*** Input material
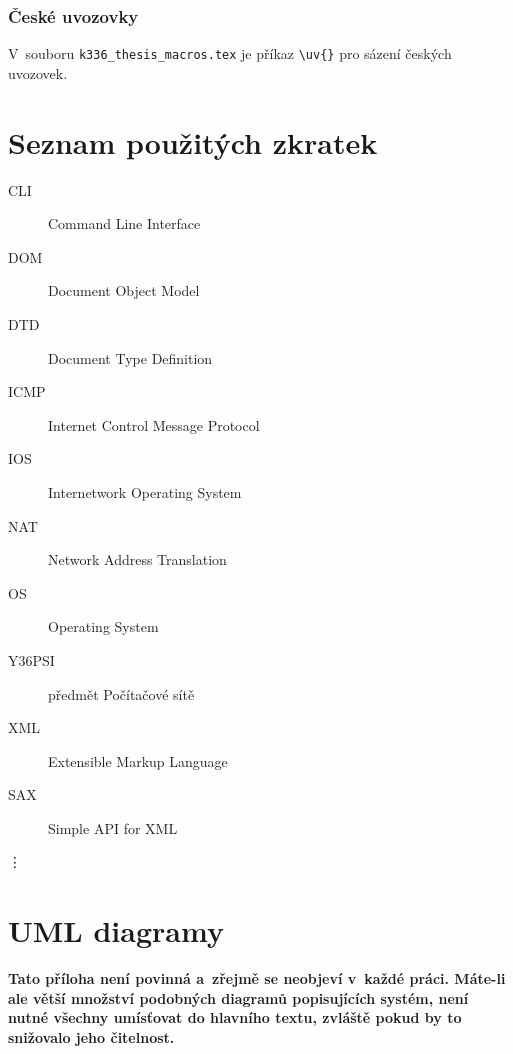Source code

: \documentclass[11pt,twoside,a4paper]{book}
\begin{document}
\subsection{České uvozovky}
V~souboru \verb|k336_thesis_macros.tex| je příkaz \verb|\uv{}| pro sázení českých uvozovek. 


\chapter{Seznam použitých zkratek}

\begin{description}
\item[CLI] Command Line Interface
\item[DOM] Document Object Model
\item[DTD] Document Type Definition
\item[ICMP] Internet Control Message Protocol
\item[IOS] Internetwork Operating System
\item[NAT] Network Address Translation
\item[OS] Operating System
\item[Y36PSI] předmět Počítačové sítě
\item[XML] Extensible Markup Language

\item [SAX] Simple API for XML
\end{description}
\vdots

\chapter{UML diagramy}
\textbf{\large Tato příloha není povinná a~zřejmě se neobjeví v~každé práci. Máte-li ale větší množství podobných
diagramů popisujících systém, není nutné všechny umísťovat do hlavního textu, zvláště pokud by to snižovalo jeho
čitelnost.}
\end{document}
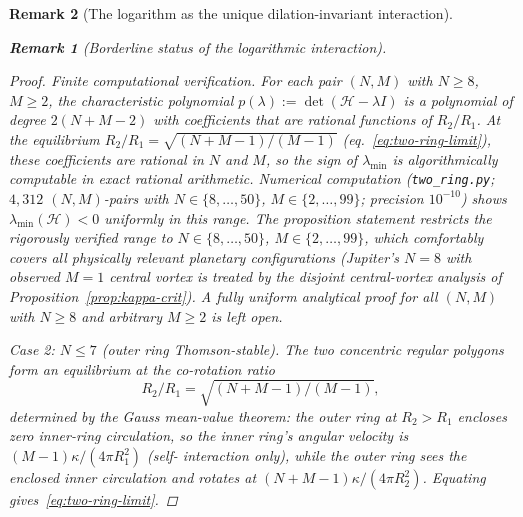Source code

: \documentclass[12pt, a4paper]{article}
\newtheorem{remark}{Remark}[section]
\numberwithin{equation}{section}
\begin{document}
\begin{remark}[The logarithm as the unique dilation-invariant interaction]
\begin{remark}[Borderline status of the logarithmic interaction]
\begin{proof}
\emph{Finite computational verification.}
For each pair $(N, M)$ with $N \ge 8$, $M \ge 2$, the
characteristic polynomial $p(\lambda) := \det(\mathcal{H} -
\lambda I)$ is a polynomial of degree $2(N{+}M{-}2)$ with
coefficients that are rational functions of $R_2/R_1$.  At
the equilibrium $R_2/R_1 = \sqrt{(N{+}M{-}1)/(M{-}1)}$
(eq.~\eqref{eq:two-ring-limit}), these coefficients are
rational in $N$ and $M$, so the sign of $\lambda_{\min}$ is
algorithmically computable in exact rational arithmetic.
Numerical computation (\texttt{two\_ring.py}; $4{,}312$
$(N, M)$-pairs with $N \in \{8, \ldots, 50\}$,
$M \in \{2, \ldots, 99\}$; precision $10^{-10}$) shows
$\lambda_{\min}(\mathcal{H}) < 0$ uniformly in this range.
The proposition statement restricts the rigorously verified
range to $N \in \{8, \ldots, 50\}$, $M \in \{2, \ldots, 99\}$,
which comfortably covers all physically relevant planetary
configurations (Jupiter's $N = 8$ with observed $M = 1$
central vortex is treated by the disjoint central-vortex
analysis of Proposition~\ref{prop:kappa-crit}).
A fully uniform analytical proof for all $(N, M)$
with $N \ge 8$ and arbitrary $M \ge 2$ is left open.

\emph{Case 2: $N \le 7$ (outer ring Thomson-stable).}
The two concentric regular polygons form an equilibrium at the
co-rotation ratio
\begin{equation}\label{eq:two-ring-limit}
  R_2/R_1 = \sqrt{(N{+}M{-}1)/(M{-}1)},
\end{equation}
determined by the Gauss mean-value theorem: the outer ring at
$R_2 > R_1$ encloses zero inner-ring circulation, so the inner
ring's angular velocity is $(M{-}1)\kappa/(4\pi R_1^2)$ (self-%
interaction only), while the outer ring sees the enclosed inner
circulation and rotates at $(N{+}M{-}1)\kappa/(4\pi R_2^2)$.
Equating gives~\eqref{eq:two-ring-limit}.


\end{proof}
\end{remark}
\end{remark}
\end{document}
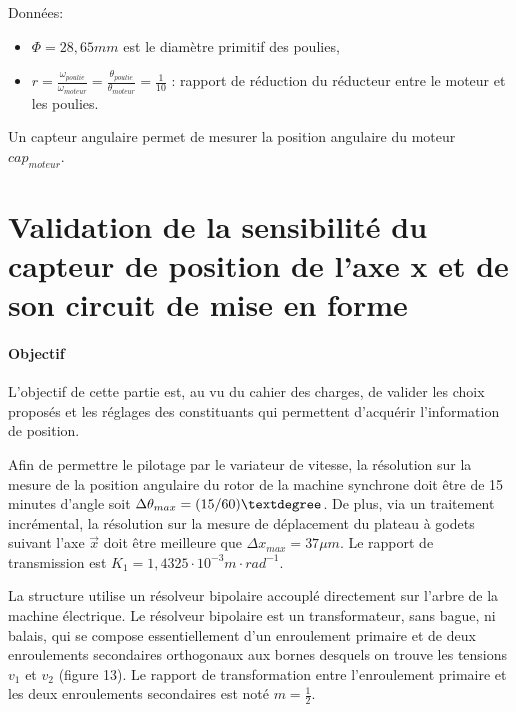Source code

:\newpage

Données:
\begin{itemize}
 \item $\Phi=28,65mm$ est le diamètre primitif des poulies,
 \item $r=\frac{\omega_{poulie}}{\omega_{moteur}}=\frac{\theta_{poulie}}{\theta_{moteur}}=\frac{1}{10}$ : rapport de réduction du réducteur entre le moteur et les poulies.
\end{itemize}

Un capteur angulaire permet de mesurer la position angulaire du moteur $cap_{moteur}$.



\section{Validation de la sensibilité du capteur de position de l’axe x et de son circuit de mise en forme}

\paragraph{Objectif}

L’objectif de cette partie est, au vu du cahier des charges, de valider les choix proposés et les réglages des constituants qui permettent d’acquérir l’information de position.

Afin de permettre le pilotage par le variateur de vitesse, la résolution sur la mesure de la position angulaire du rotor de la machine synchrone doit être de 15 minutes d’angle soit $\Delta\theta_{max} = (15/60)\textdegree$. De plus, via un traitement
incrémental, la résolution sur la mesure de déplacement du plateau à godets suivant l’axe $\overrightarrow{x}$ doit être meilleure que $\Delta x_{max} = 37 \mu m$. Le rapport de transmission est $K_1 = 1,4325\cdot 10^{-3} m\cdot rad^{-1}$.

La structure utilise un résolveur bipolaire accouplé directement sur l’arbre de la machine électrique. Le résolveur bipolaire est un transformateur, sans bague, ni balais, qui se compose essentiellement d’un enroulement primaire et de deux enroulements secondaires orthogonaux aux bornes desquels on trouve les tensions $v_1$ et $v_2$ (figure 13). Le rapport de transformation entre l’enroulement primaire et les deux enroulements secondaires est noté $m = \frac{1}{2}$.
******
*** Input material
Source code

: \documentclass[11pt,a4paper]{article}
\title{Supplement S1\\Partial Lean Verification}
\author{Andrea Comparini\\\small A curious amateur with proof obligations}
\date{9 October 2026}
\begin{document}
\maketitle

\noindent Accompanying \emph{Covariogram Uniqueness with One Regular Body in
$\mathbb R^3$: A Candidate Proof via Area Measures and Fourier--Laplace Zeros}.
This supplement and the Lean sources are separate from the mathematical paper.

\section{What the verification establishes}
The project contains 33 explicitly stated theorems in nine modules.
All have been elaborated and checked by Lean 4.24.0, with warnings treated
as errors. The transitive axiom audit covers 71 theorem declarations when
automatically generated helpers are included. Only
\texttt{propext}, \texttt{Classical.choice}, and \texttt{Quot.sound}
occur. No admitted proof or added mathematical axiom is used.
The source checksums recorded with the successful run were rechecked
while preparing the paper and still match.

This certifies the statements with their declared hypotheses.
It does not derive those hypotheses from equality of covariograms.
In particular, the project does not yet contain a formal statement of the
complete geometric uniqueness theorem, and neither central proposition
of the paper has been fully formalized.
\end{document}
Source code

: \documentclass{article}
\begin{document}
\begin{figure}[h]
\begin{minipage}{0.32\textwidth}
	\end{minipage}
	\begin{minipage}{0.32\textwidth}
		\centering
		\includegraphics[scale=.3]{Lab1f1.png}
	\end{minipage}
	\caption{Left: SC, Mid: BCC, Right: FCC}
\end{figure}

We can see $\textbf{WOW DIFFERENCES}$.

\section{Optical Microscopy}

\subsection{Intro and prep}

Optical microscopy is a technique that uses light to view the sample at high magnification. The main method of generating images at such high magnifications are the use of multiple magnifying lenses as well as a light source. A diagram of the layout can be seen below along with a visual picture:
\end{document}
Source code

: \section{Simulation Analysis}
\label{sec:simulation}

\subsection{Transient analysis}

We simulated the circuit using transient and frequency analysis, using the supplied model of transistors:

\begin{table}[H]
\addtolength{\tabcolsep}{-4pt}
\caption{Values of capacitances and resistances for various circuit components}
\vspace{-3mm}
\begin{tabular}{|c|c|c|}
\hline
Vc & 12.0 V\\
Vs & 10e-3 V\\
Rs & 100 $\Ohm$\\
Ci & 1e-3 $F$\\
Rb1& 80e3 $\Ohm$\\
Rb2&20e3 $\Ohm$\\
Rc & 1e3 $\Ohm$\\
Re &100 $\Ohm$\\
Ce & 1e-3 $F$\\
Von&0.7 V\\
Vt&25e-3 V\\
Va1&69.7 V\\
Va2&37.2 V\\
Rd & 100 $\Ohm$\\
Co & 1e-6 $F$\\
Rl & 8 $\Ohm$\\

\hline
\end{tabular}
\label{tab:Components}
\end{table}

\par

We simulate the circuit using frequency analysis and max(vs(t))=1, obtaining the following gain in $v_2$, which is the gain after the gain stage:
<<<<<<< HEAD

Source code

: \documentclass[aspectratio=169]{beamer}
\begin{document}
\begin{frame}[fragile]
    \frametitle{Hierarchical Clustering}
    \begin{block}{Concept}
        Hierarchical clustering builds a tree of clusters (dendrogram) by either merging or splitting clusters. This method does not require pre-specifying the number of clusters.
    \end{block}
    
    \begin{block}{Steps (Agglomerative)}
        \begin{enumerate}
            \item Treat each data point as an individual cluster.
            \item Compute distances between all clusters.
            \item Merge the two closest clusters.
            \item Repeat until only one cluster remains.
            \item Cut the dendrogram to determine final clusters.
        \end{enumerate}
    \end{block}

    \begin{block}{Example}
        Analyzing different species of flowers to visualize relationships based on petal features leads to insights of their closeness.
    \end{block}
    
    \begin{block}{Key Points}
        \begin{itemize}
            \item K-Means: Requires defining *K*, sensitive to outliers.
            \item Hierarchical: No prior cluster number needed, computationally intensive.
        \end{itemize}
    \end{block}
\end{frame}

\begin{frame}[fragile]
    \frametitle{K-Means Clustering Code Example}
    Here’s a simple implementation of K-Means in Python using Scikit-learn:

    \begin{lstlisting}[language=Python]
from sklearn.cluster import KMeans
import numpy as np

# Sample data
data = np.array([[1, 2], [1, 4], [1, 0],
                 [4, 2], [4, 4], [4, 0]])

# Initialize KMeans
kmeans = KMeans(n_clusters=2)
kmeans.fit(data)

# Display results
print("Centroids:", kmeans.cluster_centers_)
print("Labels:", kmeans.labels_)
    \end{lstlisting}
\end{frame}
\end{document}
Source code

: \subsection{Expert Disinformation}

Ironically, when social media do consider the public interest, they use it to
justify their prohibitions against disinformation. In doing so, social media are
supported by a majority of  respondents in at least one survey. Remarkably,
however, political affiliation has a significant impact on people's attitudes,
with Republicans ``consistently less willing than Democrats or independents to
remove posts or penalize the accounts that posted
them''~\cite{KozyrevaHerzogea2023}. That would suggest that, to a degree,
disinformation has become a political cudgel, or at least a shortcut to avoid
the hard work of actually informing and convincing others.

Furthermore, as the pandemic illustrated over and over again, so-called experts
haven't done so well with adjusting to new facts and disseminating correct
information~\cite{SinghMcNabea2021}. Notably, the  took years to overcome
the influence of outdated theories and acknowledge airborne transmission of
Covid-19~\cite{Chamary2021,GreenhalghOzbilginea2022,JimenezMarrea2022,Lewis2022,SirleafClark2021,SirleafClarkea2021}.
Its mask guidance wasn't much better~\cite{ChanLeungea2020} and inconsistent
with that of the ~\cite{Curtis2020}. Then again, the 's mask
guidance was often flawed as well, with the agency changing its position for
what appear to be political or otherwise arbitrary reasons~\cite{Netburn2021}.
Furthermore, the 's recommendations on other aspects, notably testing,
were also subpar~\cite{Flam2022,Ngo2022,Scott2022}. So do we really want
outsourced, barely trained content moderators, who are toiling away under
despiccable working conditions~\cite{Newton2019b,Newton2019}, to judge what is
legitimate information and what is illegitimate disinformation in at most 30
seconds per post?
******
Aim of the task -> Copy each line of the listing that carries the word "method".

The completed task ->
Optical microscopy is a technique that uses light to view the sample at high magnification. The main method of generating images at such high magnifications are the use of multiple magnifying lenses as well as a light source. A diagram of the layout can be seen below along with a visual picture:
        Hierarchical clustering builds a tree of clusters (dendrogram) by either merging or splitting clusters. This method does not require pre-specifying the number of clusters.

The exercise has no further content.